EXERCISE PROMPT:
Print each record exactly, with no word added or removed.

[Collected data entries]
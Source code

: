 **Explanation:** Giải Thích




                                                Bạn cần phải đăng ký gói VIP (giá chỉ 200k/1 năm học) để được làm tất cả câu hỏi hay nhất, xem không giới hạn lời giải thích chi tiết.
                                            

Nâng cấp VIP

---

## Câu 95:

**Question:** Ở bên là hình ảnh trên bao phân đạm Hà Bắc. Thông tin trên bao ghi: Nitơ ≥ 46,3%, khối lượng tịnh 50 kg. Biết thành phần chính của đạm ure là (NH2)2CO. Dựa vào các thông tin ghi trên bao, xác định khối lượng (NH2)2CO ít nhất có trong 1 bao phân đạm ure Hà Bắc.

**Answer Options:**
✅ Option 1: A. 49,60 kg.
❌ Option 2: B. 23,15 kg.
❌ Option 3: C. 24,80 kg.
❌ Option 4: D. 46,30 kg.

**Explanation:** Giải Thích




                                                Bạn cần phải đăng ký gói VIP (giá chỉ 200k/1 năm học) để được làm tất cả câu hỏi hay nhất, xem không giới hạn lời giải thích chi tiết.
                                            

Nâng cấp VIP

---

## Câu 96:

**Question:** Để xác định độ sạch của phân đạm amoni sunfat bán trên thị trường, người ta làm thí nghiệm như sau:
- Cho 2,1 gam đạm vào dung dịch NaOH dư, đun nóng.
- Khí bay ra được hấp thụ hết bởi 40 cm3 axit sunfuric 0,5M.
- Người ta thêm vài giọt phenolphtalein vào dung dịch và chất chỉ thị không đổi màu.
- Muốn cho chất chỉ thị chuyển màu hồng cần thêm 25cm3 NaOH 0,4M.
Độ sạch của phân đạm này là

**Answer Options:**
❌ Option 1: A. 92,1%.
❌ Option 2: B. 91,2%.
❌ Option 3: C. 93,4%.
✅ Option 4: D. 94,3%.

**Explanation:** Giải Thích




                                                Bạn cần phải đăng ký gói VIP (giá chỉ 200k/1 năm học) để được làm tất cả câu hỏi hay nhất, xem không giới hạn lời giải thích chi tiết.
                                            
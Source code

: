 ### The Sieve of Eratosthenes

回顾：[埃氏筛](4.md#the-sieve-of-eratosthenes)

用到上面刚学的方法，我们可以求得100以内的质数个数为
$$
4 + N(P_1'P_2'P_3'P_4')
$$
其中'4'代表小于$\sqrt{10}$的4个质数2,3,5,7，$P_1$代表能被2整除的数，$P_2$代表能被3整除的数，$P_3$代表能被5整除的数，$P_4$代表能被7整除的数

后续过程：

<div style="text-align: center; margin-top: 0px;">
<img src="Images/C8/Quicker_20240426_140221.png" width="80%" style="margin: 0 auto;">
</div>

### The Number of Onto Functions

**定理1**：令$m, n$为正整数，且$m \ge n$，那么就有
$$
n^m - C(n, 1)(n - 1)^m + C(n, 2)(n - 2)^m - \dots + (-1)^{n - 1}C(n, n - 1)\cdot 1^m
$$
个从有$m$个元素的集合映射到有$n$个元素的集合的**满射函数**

COMPLETED TASK:
Source code

: **Explanation:** Giải Thích




                                                Bạn cần phải đăng ký gói VIP (giá chỉ 200k/1 năm học) để được làm tất cả câu hỏi hay nhất, xem không giới hạn lời giải thích chi tiết.
                                            

Nâng cấp VIP

---

## Câu 95:

**Question:** Ở bên là hình ảnh trên bao phân đạm Hà Bắc. Thông tin trên bao ghi: Nitơ ≥ 46,3%, khối lượng tịnh 50 kg. Biết thành phần chính của đạm ure là (NH2)2CO. Dựa vào các thông tin ghi trên bao, xác định khối lượng (NH2)2CO ít nhất có trong 1 bao phân đạm ure Hà Bắc.

**Answer Options:**
✅ Option 1: A. 49,60 kg.
❌ Option 2: B. 23,15 kg.
❌ Option 3: C. 24,80 kg.
❌ Option 4: D. 46,30 kg.

**Explanation:** Giải Thích




                                                Bạn cần phải đăng ký gói VIP (giá chỉ 200k/1 năm học) để được làm tất cả câu hỏi hay nhất, xem không giới hạn lời giải thích chi tiết.
                                            

Nâng cấp VIP

---

## Câu 96:

**Question:** Để xác định độ sạch của phân đạm amoni sunfat bán trên thị trường, người ta làm thí nghiệm như sau:
- Cho 2,1 gam đạm vào dung dịch NaOH dư, đun nóng.
- Khí bay ra được hấp thụ hết bởi 40 cm3 axit sunfuric 0,5M.
- Người ta thêm vài giọt phenolphtalein vào dung dịch và chất chỉ thị không đổi màu.
- Muốn cho chất chỉ thị chuyển màu hồng cần thêm 25cm3 NaOH 0,4M.
Độ sạch của phân đạm này là

**Answer Options:**
❌ Option 1: A. 92,1%.
❌ Option 2: B. 91,2%.
❌ Option 3: C. 93,4%.
✅ Option 4: D. 94,3%.

**Explanation:** Giải Thích




                                                Bạn cần phải đăng ký gói VIP (giá chỉ 200k/1 năm học) để được làm tất cả câu hỏi hay nhất, xem không giới hạn lời giải thích chi tiết.
                                            
Source code

: ### The Sieve of Eratosthenes

回顾：[埃氏筛](4.md#the-sieve-of-eratosthenes)

用到上面刚学的方法，我们可以求得100以内的质数个数为
$$
4 + N(P_1'P_2'P_3'P_4')
$$
其中'4'代表小于$\sqrt{10}$的4个质数2,3,5,7，$P_1$代表能被2整除的数，$P_2$代表能被3整除的数，$P_3$代表能被5整除的数，$P_4$代表能被7整除的数

后续过程：

<div style="text-align: center; margin-top: 0px;">
<img src="Images/C8/Quicker_20240426_140221.png" width="80%" style="margin: 0 auto;">
</div>

### The Number of Onto Functions

**定理1**：令$m, n$为正整数，且$m \ge n$，那么就有
$$
n^m - C(n, 1)(n - 1)^m + C(n, 2)(n - 2)^m - \dots + (-1)^{n - 1}C(n, n - 1)\cdot 1^m
$$
个从有$m$个元素的集合映射到有$n$个元素的集合的**满射函数**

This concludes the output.